The police may need the assistance of the media to inform the public of a situation, put a description out, or encourage witnesses to come forth. It’s a symbiotic relationship.

“News media comes to us for a lot of what they want to sell their medium with. When people see that, they draw conclusions,” said Wiley. “In today’s world of social media, you just can’t do anything without it spreading like wildfire and this gives us the opportunity to explain to people this is why we do what we do rather than the public as a whole making assumptions about why we’re doing it.”

Wiley said he enjoys being able to educate people. He said a lot of people draw what they see in the news.

Information leaked too fast or inaccurate stories spread can affect the outcome of a trail. Wiley said there were some cases where a high profile trial had to be moved to other locations because of this.

“We respond to an incident and we have people coming out of the woodwork trying to see what we are doing and there they are with their cameras,” said Wiley.

Perimeters are set to push people back to keep the scene out of the public view and maintain the integrity of a search.

Ramon Caraballo, Muhlenberg Township Police and Berks County Detective, said, “There is no formula to solving a crime.
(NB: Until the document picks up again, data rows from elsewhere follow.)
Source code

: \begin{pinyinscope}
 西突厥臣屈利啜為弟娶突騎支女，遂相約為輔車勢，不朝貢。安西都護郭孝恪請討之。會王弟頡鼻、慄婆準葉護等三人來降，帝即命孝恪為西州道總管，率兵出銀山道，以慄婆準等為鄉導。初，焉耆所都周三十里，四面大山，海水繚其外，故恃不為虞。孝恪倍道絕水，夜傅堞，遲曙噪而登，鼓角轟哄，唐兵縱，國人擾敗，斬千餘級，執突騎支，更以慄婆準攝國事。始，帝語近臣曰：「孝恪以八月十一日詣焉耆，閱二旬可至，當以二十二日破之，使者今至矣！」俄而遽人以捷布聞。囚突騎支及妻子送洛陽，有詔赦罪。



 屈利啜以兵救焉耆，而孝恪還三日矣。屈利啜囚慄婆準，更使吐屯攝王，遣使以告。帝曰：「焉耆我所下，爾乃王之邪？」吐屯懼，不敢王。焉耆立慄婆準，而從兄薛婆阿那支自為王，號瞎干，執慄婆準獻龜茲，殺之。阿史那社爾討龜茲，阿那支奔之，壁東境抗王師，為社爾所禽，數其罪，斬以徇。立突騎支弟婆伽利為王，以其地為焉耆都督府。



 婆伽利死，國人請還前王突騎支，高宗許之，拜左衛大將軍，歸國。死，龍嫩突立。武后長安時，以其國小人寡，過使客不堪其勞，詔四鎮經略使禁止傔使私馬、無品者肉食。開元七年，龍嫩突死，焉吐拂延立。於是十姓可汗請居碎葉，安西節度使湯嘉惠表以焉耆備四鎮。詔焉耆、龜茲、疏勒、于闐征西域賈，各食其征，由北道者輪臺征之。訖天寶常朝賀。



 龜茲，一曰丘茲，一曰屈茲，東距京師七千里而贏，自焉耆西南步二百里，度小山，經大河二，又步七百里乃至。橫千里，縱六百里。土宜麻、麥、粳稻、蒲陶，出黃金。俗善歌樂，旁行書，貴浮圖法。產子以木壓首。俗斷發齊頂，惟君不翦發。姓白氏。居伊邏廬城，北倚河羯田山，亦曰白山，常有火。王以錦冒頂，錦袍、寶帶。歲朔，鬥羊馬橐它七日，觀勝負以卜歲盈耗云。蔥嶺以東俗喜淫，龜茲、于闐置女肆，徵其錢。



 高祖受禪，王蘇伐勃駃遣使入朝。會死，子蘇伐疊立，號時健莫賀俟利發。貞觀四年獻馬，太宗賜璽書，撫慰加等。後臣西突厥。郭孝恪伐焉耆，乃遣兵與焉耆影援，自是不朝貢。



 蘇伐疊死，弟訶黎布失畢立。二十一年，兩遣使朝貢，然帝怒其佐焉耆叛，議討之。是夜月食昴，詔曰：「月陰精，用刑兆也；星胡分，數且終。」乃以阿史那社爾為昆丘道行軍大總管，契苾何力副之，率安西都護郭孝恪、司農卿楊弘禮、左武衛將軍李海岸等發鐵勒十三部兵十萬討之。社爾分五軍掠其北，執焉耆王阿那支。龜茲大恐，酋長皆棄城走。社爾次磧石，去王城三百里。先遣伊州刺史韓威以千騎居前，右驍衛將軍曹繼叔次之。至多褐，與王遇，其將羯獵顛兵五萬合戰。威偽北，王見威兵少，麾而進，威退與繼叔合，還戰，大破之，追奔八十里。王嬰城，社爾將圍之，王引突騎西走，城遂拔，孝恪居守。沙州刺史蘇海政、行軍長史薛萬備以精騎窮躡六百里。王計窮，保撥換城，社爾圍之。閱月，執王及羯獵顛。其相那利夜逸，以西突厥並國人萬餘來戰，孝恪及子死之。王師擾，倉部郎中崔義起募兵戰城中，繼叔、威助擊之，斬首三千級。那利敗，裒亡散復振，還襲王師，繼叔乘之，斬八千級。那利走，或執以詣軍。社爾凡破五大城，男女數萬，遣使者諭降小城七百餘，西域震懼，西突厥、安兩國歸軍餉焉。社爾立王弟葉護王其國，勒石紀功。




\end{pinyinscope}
It normally takes people coming forward and providing information as small as a clue can be that would lead us to solve very serious crimes.”

Caraballo said police work in partnership with the community in order to solve crimes.

Muhlenberg resident Barbara Conrad learned much about different types of crimes and what police have to do.

“What really impressed me last year was how they have to make decisions in a split second and that can be so, I imagine for them, terrifying because you don’t want to kill anybody if you don’t have to, but if you feel threatened and so it was like we got an insight into all those different things,” said Conrad, who has respect and appreciation for police, but even more so since coming to class.

Kathy Seyler, Muhlenberg resident, said, “It is nice to know all these people are out there looking out for us and taking care of us.

Sergeant Joel V. Marino, community services officer, Muhlenberg Township Police, hopes the academy participants gained knowledge and appreciation about police work.

“Hopefully we give people a new perspective on all the things that we do right and how hard it is to do it right,” said Marino. “It’s a good inside look at what police do without actually getting behind the wheel of a police car and strapping on a gun belt.”